▶ _Exercise objective_: Line for line, return the data exactly, omitting all pictures.

··· The input ···

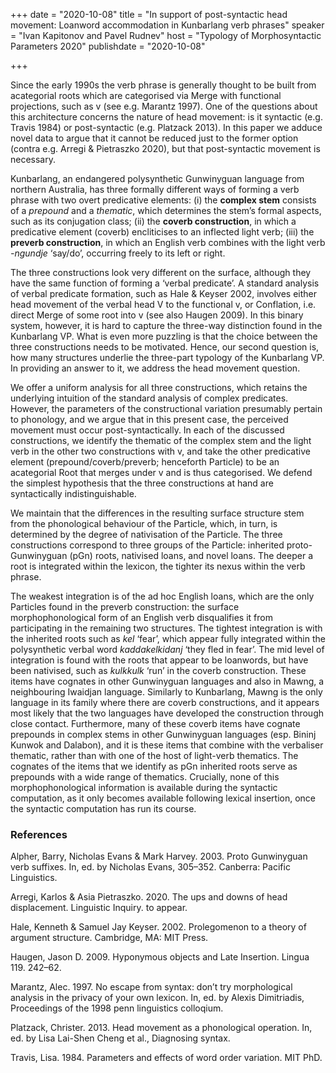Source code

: +++
date = "2020-10-08"
title = "In support of post-syntactic head movement: Loanword accommodation in Kunbarlang verb phrases"
speaker = "Ivan Kapitonov and Pavel Rudnev"
host = "Typology of Morphosyntactic Parameters 2020"
publishdate = "2020-10-08"

+++

Since the early 1990s the verb phrase is generally thought to be built from acategorial roots which are categorised via Merge with functional projections, such as v (see e.g. Marantz 1997). One of the questions about this architecture concerns the nature of head movement: is it syntactic (e.g. Travis 1984) or post-syntactic (e.g. Platzack 2013). In this paper we adduce novel data to argue that it cannot be reduced just to the former option (contra e.g. Arregi & Pietraszko 2020), but that post-syntactic movement is necessary.

Kunbarlang, an endangered polysynthetic Gunwinyguan language from northern Australia, has three formally different ways of forming a verb phrase with two overt predicative elements: (i) the **complex stem** consists of a *prepound* and a *thematic*, which determines the stem’s formal aspects, such as its conjugation class; (ii) the **coverb construction**, in which a predicative element (coverb) encliticises to an inflected light verb; (iii) the **preverb construction**, in which an English verb combines with the light verb *-ngundje* ‘say/do’, occurring freely to its left or right.

The three constructions look very different on the surface, although they have the same function of forming a ‘verbal predicate’. A standard analysis of verbal predicate formation, such as Hale & Keyser 2002, involves either head movement of the verbal head V to the functional v, or Conflation, i.e. direct Merge of some root into v (see also Haugen 2009). In this binary system, however, it is hard to capture the three-way distinction found in the Kunbarlang VP. What is even more puzzling is that the choice between the three constructions needs to be motivated. Hence, our second question is, how many structures underlie the three-part typology of the Kunbarlang VP. In providing an answer to it, we address the head movement question.

We offer a uniform analysis for all three constructions, which retains the underlying intuition of the standard analysis of complex predicates. However, the parameters of the constructional variation presumably pertain to phonology, and we argue that in this present case, the perceived movement must occur post-syntactically. In each of the discussed constructions, we identify the thematic of the complex stem and the light verb in the other two constructions with v, and take the other predicative element (prepound/coverb/preverb; henceforth Particle) to be an acategorial Root that merges under v and is thus categorised. We defend the simplest hypothesis that the three constructions at hand are syntactically indistinguishable.

We maintain that the differences in the resulting surface structure stem from the phonological behaviour of the Particle, which, in turn, is determined by the degree of nativisation of the Particle. The three constructions correspond to three groups of the Particle: inherited proto-Gunwinyguan (pGn) roots, nativised loans, and novel loans. The deeper a root is integrated within the lexicon, the tighter its nexus within the verb phrase.

The weakest integration is of the ad hoc English loans, which are the only Particles found in the preverb construction: the surface morphophonological form of an English verb disqualifies it from participating in the remaining two structures. The tightest integration is with the inherited roots such as *kel* ‘fear’, which appear fully integrated within the polysynthetic verbal word *kaddakelkidanj* ‘they fled in fear’. The mid level of integration is found with the roots that appear to be loanwords, but have been nativised, such as *kulkkulk* ‘run’ in the coverb construction. These items have cognates in other Gunwinyguan languages and also in Mawng, a neighbouring Iwaidjan language. Similarly to Kunbarlang, Mawng is the only language in its family where there are coverb constructions, and it appears most likely that the two languages have developed the construction through close contact. Furthermore, many of these coverb items have cognate prepounds in complex stems in other Gunwinyguan languages (esp. Bininj Kunwok and Dalabon), and it is these items that combine with the verbaliser thematic, rather than with one of the host of light-verb thematics. The cognates of the items that we identify as pGn inherited roots serve as prepounds with a wide range of thematics. Crucially, none of this morphophonological information is available during the syntactic computation, as it only becomes available following lexical insertion, once the syntactic computation has run its course.

### References ###

Alpher, Barry, Nicholas Evans & Mark Harvey. 2003. Proto Gunwinyguan verb suffixes. In, ed. by Nicholas Evans, 305–352. Canberra: Pacific Linguistics. 

Arregi, Karlos & Asia Pietraszko. 2020. The ups and downs of head displacement. Linguistic Inquiry. to appear. 

Hale, Kenneth & Samuel Jay Keyser. 2002. Prolegomenon to a theory of argument structure. Cambridge, MA: MIT Press. 

Haugen, Jason D. 2009. Hyponymous objects and Late Insertion. Lingua 119. 242–62. 

Marantz, Alec. 1997. No escape from syntax: don’t try morphological analysis in the privacy of your own lexicon. In, ed. by Alexis Dimitriadis, Proceedings of the 1998 penn linguistics colloqium. 

Platzack, Christer. 2013. Head movement as a phonological operation. In, ed. by Lisa Lai-Shen Cheng et al., Diagnosing syntax. 

Travis, Lisa. 1984. Parameters and effects of word order variation. MIT PhD.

···

▶ _Result for this exercise_:
Source code

: +++
date = "2020-10-08"
title = "In support of post-syntactic head movement: Loanword accommodation in Kunbarlang verb phrases"
speaker = "Ivan Kapitonov and Pavel Rudnev"
host = "Typology of Morphosyntactic Parameters 2020"
publishdate = "2020-10-08"

+++

Since the early 1990s the verb phrase is generally thought to be built from acategorial roots which are categorised via Merge with functional projections, such as v (see e.g. Marantz 1997). One of the questions about this architecture concerns the nature of head movement: is it syntactic (e.g. Travis 1984) or post-syntactic (e.g. Platzack 2013). In this paper we adduce novel data to argue that it cannot be reduced just to the former option (contra e.g. Arregi & Pietraszko 2020), but that post-syntactic movement is necessary.

Kunbarlang, an endangered polysynthetic Gunwinyguan language from northern Australia, has three formally different ways of forming a verb phrase with two overt predicative elements: (i) the **complex stem** consists of a *prepound* and a *thematic*, which determines the stem’s formal aspects, such as its conjugation class; (ii) the **coverb construction**, in which a predicative element (coverb) encliticises to an inflected light verb; (iii) the **preverb construction**, in which an English verb combines with the light verb *-ngundje* ‘say/do’, occurring freely to its left or right.

The three constructions look very different on the surface, although they have the same function of forming a ‘verbal predicate’. A standard analysis of verbal predicate formation, such as Hale & Keyser 2002, involves either head movement of the verbal head V to the functional v, or Conflation, i.e. direct Merge of some root into v (see also Haugen 2009). In this binary system, however, it is hard to capture the three-way distinction found in the Kunbarlang VP. What is even more puzzling is that the choice between the three constructions needs to be motivated. Hence, our second question is, how many structures underlie the three-part typology of the Kunbarlang VP. In providing an answer to it, we address the head movement question.

We offer a uniform analysis for all three constructions, which retains the underlying intuition of the standard analysis of complex predicates. However, the parameters of the constructional variation presumably pertain to phonology, and we argue that in this present case, the perceived movement must occur post-syntactically. In each of the discussed constructions, we identify the thematic of the complex stem and the light verb in the other two constructions with v, and take the other predicative element (prepound/coverb/preverb; henceforth Particle) to be an acategorial Root that merges under v and is thus categorised. We defend the simplest hypothesis that the three constructions at hand are syntactically indistinguishable.

We maintain that the differences in the resulting surface structure stem from the phonological behaviour of the Particle, which, in turn, is determined by the degree of nativisation of the Particle. The three constructions correspond to three groups of the Particle: inherited proto-Gunwinyguan (pGn) roots, nativised loans, and novel loans. The deeper a root is integrated within the lexicon, the tighter its nexus within the verb phrase.

The weakest integration is of the ad hoc English loans, which are the only Particles found in the preverb construction: the surface morphophonological form of an English verb disqualifies it from participating in the remaining two structures. The tightest integration is with the inherited roots such as *kel* ‘fear’, which appear fully integrated within the polysynthetic verbal word *kaddakelkidanj* ‘they fled in fear’. The mid level of integration is found with the roots that appear to be loanwords, but have been nativised, such as *kulkkulk* ‘run’ in the coverb construction. These items have cognates in other Gunwinyguan languages and also in Mawng, a neighbouring Iwaidjan language. Similarly to Kunbarlang, Mawng is the only language in its family where there are coverb constructions, and it appears most likely that the two languages have developed the construction through close contact. Furthermore, many of these coverb items have cognate prepounds in complex stems in other Gunwinyguan languages (esp. Bininj Kunwok and Dalabon), and it is these items that combine with the verbaliser thematic, rather than with one of the host of light-verb thematics. The cognates of the items that we identify as pGn inherited roots serve as prepounds with a wide range of thematics. Crucially, none of this morphophonological information is available during the syntactic computation, as it only becomes available following lexical insertion, once the syntactic computation has run its course.

### References ###

Alpher, Barry, Nicholas Evans & Mark Harvey. 2003. Proto Gunwinyguan verb suffixes. In, ed. by Nicholas Evans, 305–352. Canberra: Pacific Linguistics. 

Arregi, Karlos & Asia Pietraszko. 2020. The ups and downs of head displacement. Linguistic Inquiry. to appear. 

Hale, Kenneth & Samuel Jay Keyser. 2002. Prolegomenon to a theory of argument structure. Cambridge, MA: MIT Press. 

Haugen, Jason D. 2009. Hyponymous objects and Late Insertion. Lingua 119. 242–62. 

Marantz, Alec. 1997. No escape from syntax: don’t try morphological analysis in the privacy of your own lexicon. In, ed. by Alexis Dimitriadis, Proceedings of the 1998 penn linguistics colloqium. 

Platzack, Christer. 2013. Head movement as a phonological operation. In, ed. by Lisa Lai-Shen Cheng et al., Diagnosing syntax. 

Travis, Lisa. 1984. Parameters and effects of word order variation. MIT PhD.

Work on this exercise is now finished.